- _PROBLEM TO SOLVE_:
Your transcription must include every record word for word and no pictures.

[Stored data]
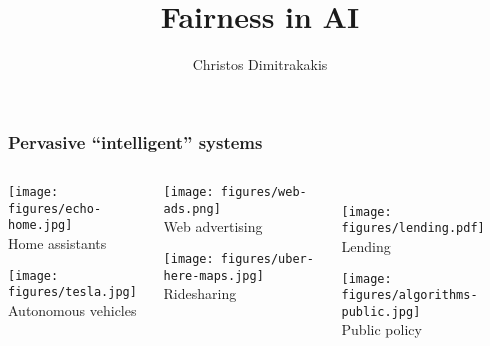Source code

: \documentclass{beamer}
\title{Fairness in AI}
\author[C. Dimitrakakis]{Christos Dimitrakakis}
\begin{document}
\begin{frame}
  \titlepage
\end{frame}
\usebackgroundtemplate{}


\begin{frame}
  \frametitle{Pervasive ``intelligent'' systems}
  \begin{columns}
    \begin{column}{0.3\textwidth}
      \centering
      \texttt{[image: figures/echo-home.jpg]}
      \\
      Home assistants

      \vspace{\fill}

      \bigskip

      \texttt{[image: figures/tesla.jpg]}
      \\
      Autonomous vehicles
    \end{column}
    \begin{column}{0.3\textwidth}
      \centering 
      \texttt{[image: figures/web-ads.png]}
      \\
      Web advertising

      \vspace{\fill}

      \bigskip

      \texttt{[image: figures/uber-here-maps.jpg]}
      \\
      Ridesharing
    \end{column}
    \begin{column}{0.3\textwidth}
      \centering 
      \\
      \texttt{[image: figures/lending.pdf]}
      \\
      Lending

      \vspace{\fill}

      \bigskip

      \texttt{[image: figures/algorithms-public.jpg]}
      \\
      Public policy
    \end{column}
  \end{columns}
\end{frame}

\end{document}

- _ANSWER TO THIS TASK_:
Source code

: \documentclass{beamer}
\title{Fairness in AI}
\author[C. Dimitrakakis]{Christos Dimitrakakis}
\begin{document}
\begin{frame}
  \titlepage
\end{frame}
\usebackgroundtemplate{}


\begin{frame}
  \frametitle{Pervasive ``intelligent'' systems}
  \begin{columns}
    \begin{column}{0.3\textwidth}
      \centering
      \texttt{[image: figures/echo-home.jpg]}
      \\
      Home assistants

      \vspace{\fill}

      \bigskip

      \texttt{[image: figures/tesla.jpg]}
      \\
      Autonomous vehicles
    \end{column}
    \begin{column}{0.3\textwidth}
      \centering 
      \texttt{[image: figures/web-ads.png]}
      \\
      Web advertising

      \vspace{\fill}

      \bigskip

      \texttt{[image: figures/uber-here-maps.jpg]}
      \\
      Ridesharing
    \end{column}
    \begin{column}{0.3\textwidth}
      \centering 
      \\
      \texttt{[image: figures/lending.pdf]}
      \\
      Lending

      \vspace{\fill}

      \bigskip

      \texttt{[image: figures/algorithms-public.jpg]}
      \\
      Public policy
    \end{column}
  \end{columns}
\end{frame}

\end{document}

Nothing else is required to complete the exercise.